RECORD EXCERPTS -

----------------

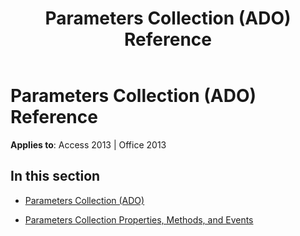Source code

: ﻿---
title: Parameters Collection (ADO) Reference
TOCTitle: Parameters Collection (ADO)
ms:assetid: ac05170e-6add-4eb1-bfd1-52594359882f
ms:mtpsurl: https://msdn.microsoft.com/library/JJ249799(v=office.15)
ms:contentKeyID: 48546990
ms.date: 09/18/2015
mtps_version: v=office.15
---

# Parameters Collection (ADO) Reference


**Applies to**: Access 2013 | Office 2013

## In this section

  - [Parameters Collection (ADO)](parameters-collection-ado.md)

  - [Parameters Collection Properties, Methods, and Events](parameters-collection-properties-methods-and-events.md)

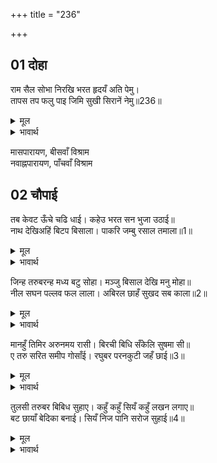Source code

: +++
title = "236"

+++


## 01 दोहा
राम सैल सोभा निरखि भरत हृदयँ अति पेमु।  
तापस तप फलु पाइ जिमि सुखी सिरानें नेमु॥236॥  

<details><summary>मूल</summary>

राम सैल सोभा निरखि भरत हृदयँ अति पेमु।  
तापस तप फलु पाइ जिमि सुखी सिरानें नेमु॥236॥  
</details>

<details><summary>भावार्थ</summary>

श्री रामजी के पर्वत की शोभा देखकर भरतजी के हृदय में अत्यन्त प्रेम हुआ। जैसे तपस्वी नियम की समाप्ति होने पर तपस्या का फल पाकर सुखी होता है॥236॥  
</details>


मासपारायण, बीसवाँ विश्राम  
नवाह्नपारायण, पाँचवाँ विश्राम  




## 02 चौपाई
तब केवट ऊँचे चढि धाई। कहेउ भरत सन भुजा उठाई॥  
नाथ देखिअहिं बिटप बिसाला। पाकरि जम्बु रसाल तमाला॥1॥  

<details><summary>मूल</summary>

तब केवट ऊँचे चढि धाई। कहेउ भरत सन भुजा उठाई॥  
नाथ देखिअहिं बिटप बिसाला। पाकरि जम्बु रसाल तमाला॥1॥  
</details>

<details><summary>भावार्थ</summary>

तब केवट दौडकर ऊँचे चढ गया और भुजा उठाकर भरजी से कहने लगा- हे नाथ! ये जो पाकर, जामुन, आम और तमाल के विशाल वृक्ष दिखाई देते हैं,॥1॥  
</details>

जिन्ह तरुबरन्ह मध्य बटु सोहा। मञ्जु बिसाल देखि मनु मोहा॥  
नील सघन पल्लव फल लाला। अबिरल छाहँ सुखद सब काला॥2॥  

<details><summary>मूल</summary>

जिन्ह तरुबरन्ह मध्य बटु सोहा। मञ्जु बिसाल देखि मनु मोहा॥  
नील सघन पल्लव फल लाला। अबिरल छाहँ सुखद सब काला॥2॥  
</details>

<details><summary>भावार्थ</summary>

जिन श्रेष्ठ वृक्षों के बीच में एक सुन्दर विशाल बड का वृक्ष सुशोभित है, जिसको देखकर मन मोहित हो जाता है, उसके पत्ते नीले और सघन हैं और उसमें लाल फल लगे हैं। उसकी घनी छाया सब ऋतुओं में सुख देने वाली है॥2॥  
</details>

मानहुँ तिमिर अरुनमय रासी। बिरची बिधि सँकेलि सुषमा सी॥  
ए तरु सरित समीप गोसाँई। रघुबर परनकुटी जहँ छाई॥3॥  

<details><summary>मूल</summary>

मानहुँ तिमिर अरुनमय रासी। बिरची बिधि सँकेलि सुषमा सी॥  
ए तरु सरित समीप गोसाँई। रघुबर परनकुटी जहँ छाई॥3॥  
</details>

<details><summary>भावार्थ</summary>

मानो ब्रह्माजी ने परम शोभा को एकत्र करके अन्धकार और लालिमामयी राशि सी रच दी है। हे गुसाईं! ये वृक्ष नदी के समीप हैं, जहाँ श्री राम की पर्णकुटी छाई है॥3॥  
</details>

तुलसी तरुबर बिबिध सुहाए। कहुँ कहुँ सियँ कहुँ लखन लगाए॥  
बट छायाँ बेदिका बनाई। सियँ निज पानि सरोज सुहाई॥4॥  

<details><summary>मूल</summary>

तुलसी तरुबर बिबिध सुहाए। कहुँ कहुँ सियँ कहुँ लखन लगाए॥  
बट छायाँ बेदिका बनाई। सियँ निज पानि सरोज सुहाई॥4॥  
</details>

<details><summary>भावार्थ</summary>

वहाँ तुलसीजी के बहुत से सुन्दर वृक्ष सुशोभित हैं, जो कहीं-कहीं सीताजी ने और कहीं लक्ष्मणजी ने लगाए हैं। इसी बड की छाया में सीताजी ने अपने करकमलों से सुन्दर वेदी बनाई है॥4॥  
</details>

<div class="audioEmbed"  caption="AIR-वाचनम्" src="https://archive
.org/download/rAmcharitmAnas-AIR/EPI-211.mp3"></div>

----------------

WHAT IS REQUIRED - Scan the material and collect every line that contains "Collection".

SOLUTION BELOW -
title: Parameters Collection (ADO) Reference
TOCTitle: Parameters Collection (ADO)
# Parameters Collection (ADO) Reference
  - [Parameters Collection (ADO)](parameters-collection-ado.md)
  - [Parameters Collection Properties, Methods, and Events](parameters-collection-properties-methods-and-events.md)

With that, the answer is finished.